Show all lines of the listing that hold the word "just".

◆ ◆ ◆ ◆ ◆

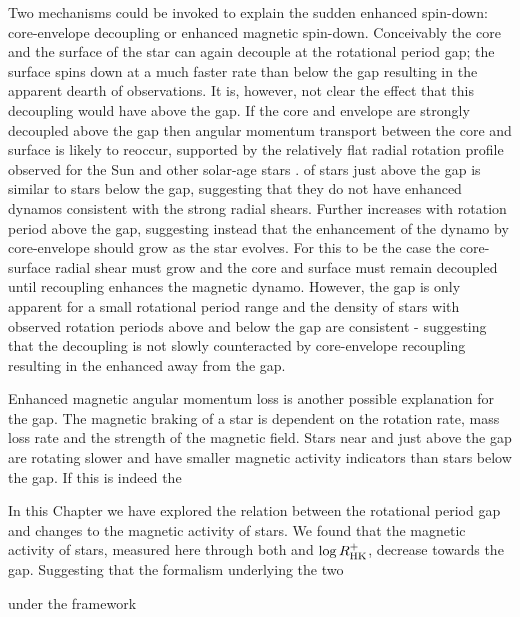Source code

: Two mechanisms could be invoked to explain the sudden enhanced spin-down: core-envelope decoupling or enhanced magnetic spin-down.
Conceivably the core and the surface of the star can again decouple at the rotational period gap; the surface spins down at a much faster rate than below the gap resulting in the apparent dearth of observations.
It is, however, not clear the effect that this decoupling would have above the gap.
If the core and envelope are strongly decoupled above the gap then angular momentum transport between the core and surface is likely to reoccur, supported by the relatively flat radial rotation profile observed for the Sun and other solar-age stars \citep{hall}.
\rper{} of stars just above the gap is similar to stars below the gap, suggesting that they do not have enhanced dynamos consistent with the strong radial shears.
Further \rper{} increases with rotation period above the gap, suggesting instead that the enhancement of the dynamo by core-envelope should grow as the star evolves.
For this to be the case the core-surface radial shear must grow and the core and surface must remain decoupled until recoupling enhances the magnetic dynamo.
However, the gap is only apparent for a small rotational period range and the density of stars with observed rotation periods above and below the gap are consistent - suggesting that the decoupling is not slowly counteracted by core-envelope recoupling resulting in the enhanced \rper{} away from the gap.

Enhanced magnetic angular momentum loss is another possible explanation for the gap.
The magnetic braking of a star is dependent on the rotation rate, mass loss rate and the strength of the magnetic field.
Stars near and just above the gap are rotating slower and have smaller magnetic activity indicators than stars below the gap.
If this is indeed the



In this Chapter we have explored the relation between the rotational period gap and changes to the magnetic activity of stars.
We found that the magnetic activity of stars, measured here through both \rper{} and  $\log R^{+}_{\rm{HK}}$, decrease towards the gap.
Suggesting that the formalism underlying the two

under the framework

◆ ◆ ◆ ◆ ◆

TASK SOLUTION:
\rper{} of stars just above the gap is similar to stars below the gap, suggesting that they do not have enhanced dynamos consistent with the strong radial shears.
Stars near and just above the gap are rotating slower and have smaller magnetic activity indicators than stars below the gap.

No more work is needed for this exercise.